The Under-Secretary of State for Transport, who has just replied to a stimulating debate on commercial vehicle taxation, referred to a simple and honest mistake. It is a simple and honest mistake to which I should like to direct the attention of the House in this debate.

I wish to refer to the quite inadvertent inequality of Government treatment of two groups of people to both of whom we owe a debt of gratitude for their contribution to victory in the 1939–45 war. The inequality is in the small but important matter of special superannuation rights granted for periods of such war work, and it exists between those who joined the Army and those who joined what the late Ernest Bevin called the mining army, which came to be known as the Bevin scheme miners, or the Bevin Boys.

Let me remind the House who they were and how they came into being. They were recruited in 1943 and 1944 to meet the war-time shortage of miners due to nil recruitment and the loss of miners to the Forces during the war years. This mining army wore no smart uniforms and won no medals. As far as I am aware, it was never mentioned in dispatches. However, it faced dangers and discomforts equal to those faced by many Service men.

Recruits were chosen by a lottery based on the last number of their National Service registration number. It was a most resented form of conscription, embracing even those like my constituent, Mr. Beale, who did everything that they could to get ready to go into the Army at the earliest possible opportunity.

So resented was that form of lottery that it was quickly dropped at the end of the war. However, that did not help those who had already gone down the mines. By the end of the Bevin scheme 21,000 miners had served under it, including such eminent public figures as my hon. Friend the Member for Hamp-stead (Mr. Finsberg), Mr. Jimmy Saville and Mr. Eric Morecambe, to mention but three.

Some of the Bevin scheme miners were prevented from going into the Forces even though they volunteered to do so. All of them were given the same assurance, namely, that they would be given exactly the same treatment after the war as those who were directed into or who volunteered for the Forces.

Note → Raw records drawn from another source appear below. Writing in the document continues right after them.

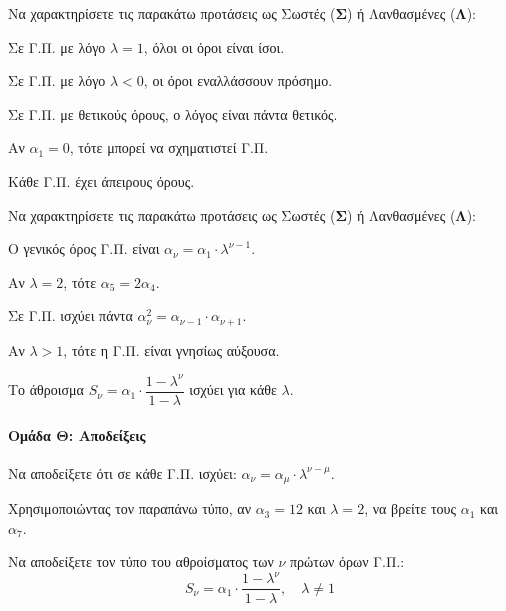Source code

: \documentclass[11pt,a4paper,modern]{FFExercises}
\begin{document}
\askhsh
Να χαρακτηρίσετε τις παρακάτω προτάσεις ως Σωστές (\textbf{Σ}) ή Λανθασμένες (\textbf{Λ}):
\begin{alist}
  \item Σε Γ.Π. με λόγο $\lambda = 1$, όλοι οι όροι είναι ίσοι.
  \item Σε Γ.Π. με λόγο $\lambda < 0$, οι όροι εναλλάσσουν πρόσημο.
  \item Σε Γ.Π. με θετικούς όρους, ο λόγος είναι πάντα θετικός.
  \item Αν $\alpha_1 = 0$, τότε μπορεί να σχηματιστεί Γ.Π.
  \item Κάθε Γ.Π. έχει άπειρους όρους.
\end{alist}

\askhsh
Να χαρακτηρίσετε τις παρακάτω προτάσεις ως Σωστές (\textbf{Σ}) ή Λανθασμένες (\textbf{Λ}):
\begin{alist}
  \item Ο γενικός όρος Γ.Π. είναι $\alpha_\nu = \alpha_1 \cdot \lambda^{\nu-1}$.
  \item Αν $\lambda = 2$, τότε $\alpha_5 = 2 \alpha_4$.
  \item Σε Γ.Π. ισχύει πάντα $\alpha_{\nu}^2 = \alpha_{\nu-1} \cdot \alpha_{\nu+1}$.
  \item Αν $\lambda > 1$, τότε η Γ.Π. είναι γνησίως αύξουσα.
  \item Το άθροισμα $S_\nu = \alpha_1 \cdot \dfrac{1 - \lambda^\nu}{1 - \lambda}$ ισχύει για κάθε $\lambda$.
\end{alist}


\paragraph{Ομάδα Θ: Αποδείξεις}

\askhsh
\begin{alist}
  \item Να αποδείξετε ότι σε κάθε Γ.Π. ισχύει: $\alpha_\nu = \alpha_\mu \cdot \lambda^{\nu - \mu}$.
  \item Χρησιμοποιώντας τον παραπάνω τύπο, αν $\alpha_3 = 12$ και $\lambda = 2$, να βρείτε τους $\alpha_1$ και $\alpha_7$.
\end{alist}

\askhsh
Να αποδείξετε τον τύπο του αθροίσματος των $\nu$ πρώτων όρων Γ.Π.:
\[
S_\nu = \alpha_1 \cdot \frac{1 - \lambda^\nu}{1 - \lambda}, \quad \lambda \neq 1
\]
\end{document}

I shall cite five examples to underline the promise of equality of treatment. First, Mr. Ernest Bevin, speaking as Minister of Labour at the Mineworkers' Federation Annual Conference at Blackpool in July, 1943, accented especially the difficulties faced by young men. He said: It is obvious that I shall have to resort to some desperate remedies during the coming year. I shall have to direct young men to the coal industry, but that does not mean they will have to stay in it. We have got to send young people down the mines at younger ages than hitherto—perhaps below the 18s and down to 16. We are determined to treat them as if they had gone into the Army. That promise was restated in a national broadcast by Mr. Bevin in September of the same year. I quote from the Listener of September 1943. It reads: And let me say, too, that young men who go into the mines instead of the Forces will be eligible for the Government's further education scheme in the same way as if they had gone into the Forces. That was made quite clear to all those who were drafted into the mines when they were sent the directive, which is Public Record Office Reference LAB 8 734 X/J.7505. The document reads: Dear Sir, the vital importance of maintaining an adequate labour force in the coalmining industry has been recognised by making underground coalmining employment an alternative to service in the Armed Forces. I quote from another page taken from the Public Record Office, namely, from the records of the Government Committee on Recruitment. In the middle of the memorandum it states: The importance of coalmining has been recognised to the extend of placing it on a par with service in the Armed Forces". Lastly, I quote from the Government records, Keesing's Contemporary Archives 11th to 18th September 1943, which reads: Important changes in manpower allocation between the fighting services in order to strike the balance between their requirements, the making of coalmining an option ranking equally with service in the Armed Services for all men … were announced on August 24th". Therefore, there cannot be any reasonable doubt about the Government's intentions to deal with members of the Armed Forces and the Bevin scheme miners in exactly the same way. There is a sound case to be argued that both categories of men should be treated similarly for any superannuation concession in the same way that they were promised similar concessions on the post-war training schemes.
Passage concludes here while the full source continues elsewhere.